Je trompe Adobe

Quand j’ai eu accès à un ordinateur à la fin des années 90, j’ai tout de suite été fasciné par Microsoft Paint. Ce simple logiciel de dessin m’a amené à mon métier actuel, celui de graphiste et illustrateur en freelance.
Je vous rassure, je n’utilise pas ce logiciel pour exercer mon métier aujourd’hui. Je me suis formé comme la grande majorité de mes confrères à Photoshop et la suite Creativ Cloud.
Mais depuis quelques temps, je me confesse : je fais des infidélités à cet indispensable du graphisme avec des alternatives à Adobe

 

Les illustrations de cet article sont certifiées 100 % sans OGM et sans produit Adobe.

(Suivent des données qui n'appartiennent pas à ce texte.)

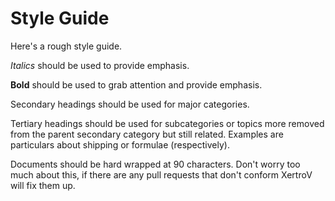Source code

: Style Guide
===========

Here's a rough style guide.

*Italics* should be used to provide emphasis.

**Bold** should be used to grab attention and provide emphasis.

Secondary headings should be used for major categories.

Tertiary headings should be used for subcategories or topics more removed from the parent
secondary category but still related. Examples are particulars about shipping or formulae
(respectively).

Documents should be hard wrapped at 90 characters. Don't worry too much about this, if
there are any pull requests that don't conform XertroV will fix them up.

NB : Je ferai souvent référence à Photoshop car c’est pour moi le logiciel emblématique de la suite Creativ Cloud d’Adobe. Et c’est probablement le logiciel qui fait le pont entre les différents métiers de graphiste.

Un pépin dans ma relation

En effet, quand j’ai songé à devenir freelance en 2016, je me suis beaucoup renseigné sur les démarches, les charges, l’investissement que j’allais devoir faire pour être opérationnel. Et naturellement, j’ai réfléchi aux moyens de faire baisser les coûts. À cette époque, j’avais déjà un matériel informatique tout à fait convenable pour mon métier mais pas de licence Creative Cloud d’Adobe.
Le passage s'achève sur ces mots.